How many hours are you leaving on her lights?


----------



## reptastic (Nov 17, 2009)

i have been having a similar situation with my b/w tegu i have seen him woke as late a 2 am searching for food i cut all his lights off but he is still up he is up during the day but only eats late i dont know what it is but i just let him do his thing


----------



## rrcoolj (Nov 17, 2009)

I wouldn't think much of it. My little guy used to do that a little like he was confused or something. I just held him for a few seconds and then placed him in his hide and he was out.

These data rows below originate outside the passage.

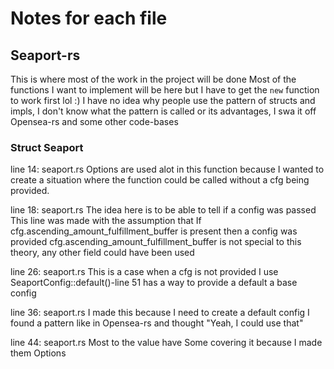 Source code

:# Notes for each file

## Seaport-rs

This is where most of the work in the project will be done Most of the functions I want to implement will be here but I
have to get the `new` function to work first lol :)
I have no idea why people use the pattern of structs and impls, I don't know what the pattern is called or its
advantages, I swa it off Opensea-rs and some other code-bases

### Struct Seaport

line 14: seaport.rs 
Options are used alot in this function because I wanted to create a situation where the function could be called without a cfg being provided.

line 18: seaport.rs
The idea here is to be able to tell if a config was passed
This line was made with the assumption that If cfg.ascending_amount_fulfillment_buffer is present then a config was provided
cfg.ascending_amount_fulfillment_buffer is not special to this theory, any other field could have been used

line 26: seaport.rs
This is a case when a cfg is not provided
I use SeaportConfig::default()-line 51 has a way to provide a default a base config

line 36: seaport.rs
I made this because I need to create a default config
I found a pattern like in Opensea-rs and thought "Yeah, I could use that"

line 44: seaport.rs
Most to the value have Some covering it because I made them Options
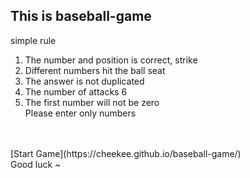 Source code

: <h2>This is baseball-game</h2>

simple rule<br>
1. The number and position is correct, strike<br>
2. Different numbers hit the ball seat<br>
3. The answer is not duplicated<br>
4. The number of attacks 6<br>
5. The first number will not be zero<br>
Please enter only numbers<br>
<br>
<br>
[Start Game](https://cheekee.github.io/baseball-game/)
<br>
Good luck ~
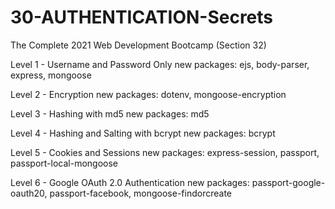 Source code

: # 30-AUTHENTICATION-Secrets
The Complete 2021 Web Development Bootcamp (Section 32)

Level 1 - Username and Password Only
new packages: ejs, body-parser, express, mongoose

Level 2 - Encryption
new packages: dotenv, mongoose-encryption

Level 3 - Hashing with md5
new packages: md5

Level 4 - Hashing and Salting with bcrypt
new packages: bcrypt

Level 5 - Cookies and Sessions
new packages: express-session, passport, passport-local-mongoose

Level 6 - Google OAuth 2.0 Authentication
new packages: passport-google-oauth20, passport-facebook, mongoose-findorcreate
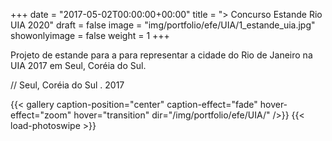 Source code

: +++
date = "2017-05-02T00:00:00+00:00"
title = "> Concurso Estande Rio UIA 2020"
draft = false
image = "img/portfolio/efe/UIA/1_estande_uia.jpg"
showonlyimage = false
weight = 1
+++

<!--more-->

Projeto de estande para a para representar a cidade do Rio de Janeiro na UIA 2017 em Seul, Coréia do Sul.

// Seul, Coréia do Sul . 2017

{{< gallery caption-position="center" caption-effect="fade" hover-effect="zoom" hover="transition" dir="/img/portfolio/efe/UIA/" />}} {{< load-photoswipe >}}
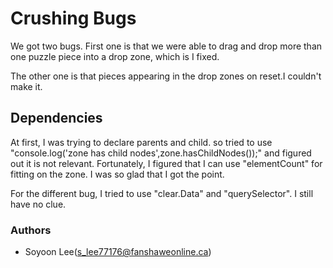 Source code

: # Crushing Bugs

We got two bugs. First one is that we were able to drag and drop
more than one puzzle piece into a drop zone, which is I fixed.

The other one is that pieces appearing in the drop zones on reset.I couldn't make it.



## Dependencies
At first, I was trying to declare parents and child. so tried to use "console.log('zone has child nodes',zone.hasChildNodes());" and figured out it is not relevant.
Fortunately, I figured that I can use "elementCount" for fitting on the zone. I was so glad that I got the point.

For the different bug, I tried to use "clear.Data" and "querySelector". I still have no clue.



### Authors



* Soyoon Lee(<s_lee77176@fanshaweonline.ca>)
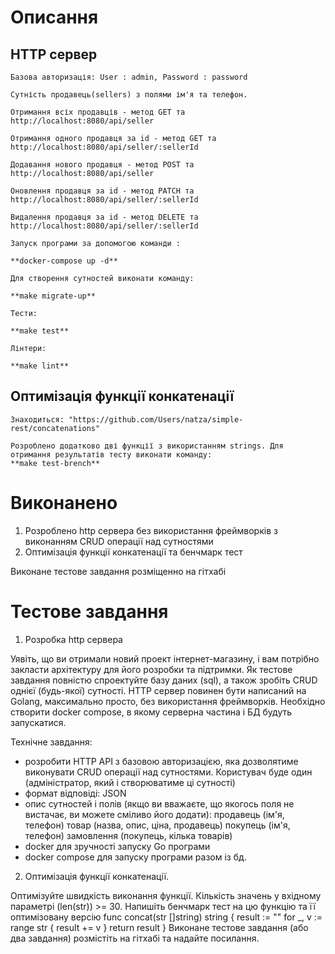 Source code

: # Описання
## HTTP сервер

    Базова авторизація: User : admin, Password : password

    Сутність продавець(sellers) з полями ім'я та телефон.
 
    Отримання всіх продавців - метод GET та http://localhost:8080/api/seller
 
    Отримання одного продавця за id - метод GET та http://localhost:8080/api/seller/:sellerId
 
    Додавання нового продавця - метод POST та http://localhost:8080/api/seller
 
    Оновлення продавця за id - метод PATCH та http://localhost:8080/api/seller/:sellerId
 
    Видалення продавця за id - метод DELETE та http://localhost:8080/api/seller/:sellerId

    Запуск програми за допомогою команди :

    **docker-compose up -d**
 
    Для створення сутностей виконати команду:
    
    **make migrate-up**

    Тести: 
    
    **make test**   

    Лінтери: 

    **make lint**

## Оптимізація функції конкатенації

    Знаходиться: "https://github.com/Users/natza/simple-rest/concatenations"

    Розроблено додатково дві функції з використанням strings. Для отримання результатів тесту виконати команду:
    **make test-brench**

# Виконанено
1. Розроблено http сервера без використання фреймворків з виконанням CRUD операції над сутностями 
2. Оптимізація функції конкатенації та бенчмарк тест

Виконане тестове завдання розміщенно на гітхабі

# Тестове завдання

1. Розробка http сервера

Уявіть, що ви отримали новий проект інтернет-магазину, і вам потрібно закласти архітектуру для його розробки та підтримки. Як тестове завдання повністю спроектуйте базу даних (sql), а також зробіть CRUD однієї (будь-якої) сутності. 
HTTP сервер повинен бути написаний на Golang, максимально просто, без використання фреймворків. 
Необхідно створити docker compose, в якому серверна частина і БД будуть запускатися. 

Технічне завдання:
- розробити HTTP API з базовою авторизацією, яка дозволятиме виконувати CRUD операції над сутностями. Користувач буде один (адміністратор,
який і створюватиме ці сутності)
- формат відповіді: JSON
- опис сутностей і полів (якщо ви вважаєте, що якогось поля не вистачає, ви можете сміливо його додати):
   продавець (ім'я, телефон)
   товар (назва, опис, ціна, продавець)
   покупець (ім'я, телефон)
   замовлення (покупець, кілька товарів)
- docker для зручності запуску Go програми
- docker compose для запуску програми разом із бд.

2. Оптимізація функції конкатенації.

Оптимізуйте швидкість виконання функції. Кількість значень у вхідному параметрі (len(str)) >= 30.
Напишіть бенчмарк тест на цю функцію та її оптимізовану версію
func concat(str []string) string  {
    result := ""
    for _, v := range str {
        result += v
    }
    return result
}
Виконане тестове завдання (або два завдання) розмістіть на гітхабі та надайте посилання.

But I would give it a few days and she should be back to normal.


----------



## Kingwolf26 (Nov 27, 2009)

Mine is also doing that. I even took her to work with me to see the sunshine and she hasn't had her heat lamp since she goes out with me and she still sleep all day and wakes at 2 also and goes all the way to 5. So she wakes me up when I want to sleep and goes to sleep when she should be awake. I think I did mess up her clock since I used to leave her light on 24 hours at one time. So now I am cursed


----------